*Given records*.
- Opening Delimiter -

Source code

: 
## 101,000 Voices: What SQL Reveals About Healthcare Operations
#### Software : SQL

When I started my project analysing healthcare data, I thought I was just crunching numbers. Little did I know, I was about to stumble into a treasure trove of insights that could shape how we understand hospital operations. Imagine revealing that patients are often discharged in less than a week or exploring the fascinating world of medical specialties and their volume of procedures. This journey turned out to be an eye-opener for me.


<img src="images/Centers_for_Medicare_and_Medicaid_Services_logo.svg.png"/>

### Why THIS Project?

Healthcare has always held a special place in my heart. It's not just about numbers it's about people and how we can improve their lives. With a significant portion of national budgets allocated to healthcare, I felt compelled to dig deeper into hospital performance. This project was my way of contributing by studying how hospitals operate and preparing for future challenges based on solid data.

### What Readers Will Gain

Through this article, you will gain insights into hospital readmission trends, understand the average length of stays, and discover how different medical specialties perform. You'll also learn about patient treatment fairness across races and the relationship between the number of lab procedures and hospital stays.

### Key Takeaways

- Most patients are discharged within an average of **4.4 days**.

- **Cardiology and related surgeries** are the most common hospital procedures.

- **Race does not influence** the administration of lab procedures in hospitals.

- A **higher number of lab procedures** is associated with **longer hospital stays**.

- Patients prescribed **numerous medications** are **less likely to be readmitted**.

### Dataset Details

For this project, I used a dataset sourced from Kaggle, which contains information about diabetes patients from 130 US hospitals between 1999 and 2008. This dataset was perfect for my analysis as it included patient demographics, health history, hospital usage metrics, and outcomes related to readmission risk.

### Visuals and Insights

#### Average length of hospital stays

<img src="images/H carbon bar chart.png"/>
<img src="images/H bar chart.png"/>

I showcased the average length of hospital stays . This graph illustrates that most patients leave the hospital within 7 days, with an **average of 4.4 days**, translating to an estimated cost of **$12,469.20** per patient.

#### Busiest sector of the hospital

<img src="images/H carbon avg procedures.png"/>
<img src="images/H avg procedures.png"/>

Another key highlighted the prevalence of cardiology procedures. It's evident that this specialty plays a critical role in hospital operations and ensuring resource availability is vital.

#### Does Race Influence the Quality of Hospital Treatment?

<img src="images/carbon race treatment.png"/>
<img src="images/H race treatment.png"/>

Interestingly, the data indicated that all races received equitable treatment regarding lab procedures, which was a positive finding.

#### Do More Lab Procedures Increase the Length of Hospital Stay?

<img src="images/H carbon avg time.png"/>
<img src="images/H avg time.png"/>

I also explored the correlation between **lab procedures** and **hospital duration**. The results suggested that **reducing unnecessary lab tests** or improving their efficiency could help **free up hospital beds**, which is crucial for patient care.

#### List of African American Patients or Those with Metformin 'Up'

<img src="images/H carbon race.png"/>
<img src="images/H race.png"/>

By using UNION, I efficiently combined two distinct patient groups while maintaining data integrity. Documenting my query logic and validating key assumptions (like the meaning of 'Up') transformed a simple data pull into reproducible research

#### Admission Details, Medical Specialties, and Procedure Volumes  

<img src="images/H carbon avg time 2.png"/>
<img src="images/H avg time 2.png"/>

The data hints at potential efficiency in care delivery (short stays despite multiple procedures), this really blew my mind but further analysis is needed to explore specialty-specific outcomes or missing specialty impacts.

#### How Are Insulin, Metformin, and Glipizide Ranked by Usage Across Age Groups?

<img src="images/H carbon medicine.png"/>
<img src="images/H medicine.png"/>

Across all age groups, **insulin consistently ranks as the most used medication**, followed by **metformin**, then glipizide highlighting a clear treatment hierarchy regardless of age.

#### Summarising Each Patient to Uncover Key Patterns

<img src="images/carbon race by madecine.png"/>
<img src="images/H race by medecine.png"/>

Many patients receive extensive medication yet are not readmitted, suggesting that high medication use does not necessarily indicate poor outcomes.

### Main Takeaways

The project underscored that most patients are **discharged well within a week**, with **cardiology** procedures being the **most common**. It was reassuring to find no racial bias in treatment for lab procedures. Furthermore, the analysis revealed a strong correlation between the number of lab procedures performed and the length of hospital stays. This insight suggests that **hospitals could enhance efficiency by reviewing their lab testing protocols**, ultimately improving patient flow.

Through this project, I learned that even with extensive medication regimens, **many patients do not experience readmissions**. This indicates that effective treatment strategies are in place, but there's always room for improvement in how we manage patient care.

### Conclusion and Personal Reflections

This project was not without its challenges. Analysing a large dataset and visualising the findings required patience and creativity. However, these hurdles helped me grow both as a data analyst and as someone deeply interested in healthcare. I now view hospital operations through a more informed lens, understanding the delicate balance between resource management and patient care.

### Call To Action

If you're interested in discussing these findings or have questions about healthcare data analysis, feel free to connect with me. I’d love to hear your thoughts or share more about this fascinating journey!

- Closing Delimiter -

*Your instructions*. Which lines above hold the string "findings"? Show each of them.

*Solved problem*.
This project was not without its challenges. Analysing a large dataset and visualising the findings required patience and creativity. However, these hurdles helped me grow both as a data analyst and as someone deeply interested in healthcare. I now view hospital operations through a more informed lens, understanding the delicate balance between resource management and patient care.
If you're interested in discussing these findings or have questions about healthcare data analysis, feel free to connect with me. I’d love to hear your thoughts or share more about this fascinating journey!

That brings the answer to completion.